Records provided Block Start

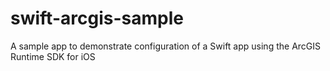 swift-arcgis-sample
===================

A sample app to demonstrate configuration of a Swift app using the ArcGIS Runtime SDK for iOS
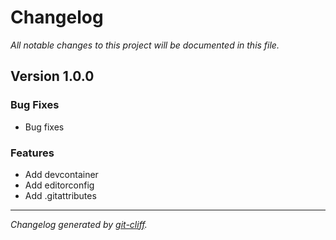 # Changelog
*All notable changes to this project will be documented in this file.*

## Version 1.0.0

### Bug Fixes

- Bug fixes

### Features

- Add devcontainer
- Add editorconfig
- Add .gitattributes

***
*Changelog generated by [git-cliff](https://github.com/orhun/git-cliff).*
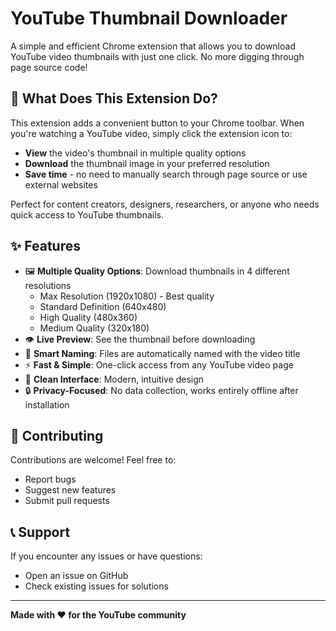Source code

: # YouTube Thumbnail Downloader

A simple and efficient Chrome extension that allows you to download YouTube video thumbnails with just one click. No more digging through page source code!

## 🎯 What Does This Extension Do?

This extension adds a convenient button to your Chrome toolbar. When you're watching a YouTube video, simply click the extension icon to:

- **View** the video's thumbnail in multiple quality options
- **Download** the thumbnail image in your preferred resolution
- **Save time** - no need to manually search through page source or use external websites

Perfect for content creators, designers, researchers, or anyone who needs quick access to YouTube thumbnails.

## ✨ Features

- 🖼️ **Multiple Quality Options**: Download thumbnails in 4 different resolutions
  - Max Resolution (1920x1080) - Best quality
  - Standard Definition (640x480)
  - High Quality (480x360)
  - Medium Quality (320x180)
- 👁️ **Live Preview**: See the thumbnail before downloading
- 📝 **Smart Naming**: Files are automatically named with the video title
- ⚡ **Fast & Simple**: One-click access from any YouTube video page
- 🎨 **Clean Interface**: Modern, intuitive design
- 🔒 **Privacy-Focused**: No data collection, works entirely offline after installation

## 🤝 Contributing

Contributions are welcome! Feel free to:
- Report bugs
- Suggest new features
- Submit pull requests

## 📞 Support

If you encounter any issues or have questions:
- Open an issue on GitHub
- Check existing issues for solutions

---

**Made with ❤️ for the YouTube community**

Records provided Block End

- _Work instructions_
Please count the lines in the data that include the word "click" and report the number by itself.

- _Response_
3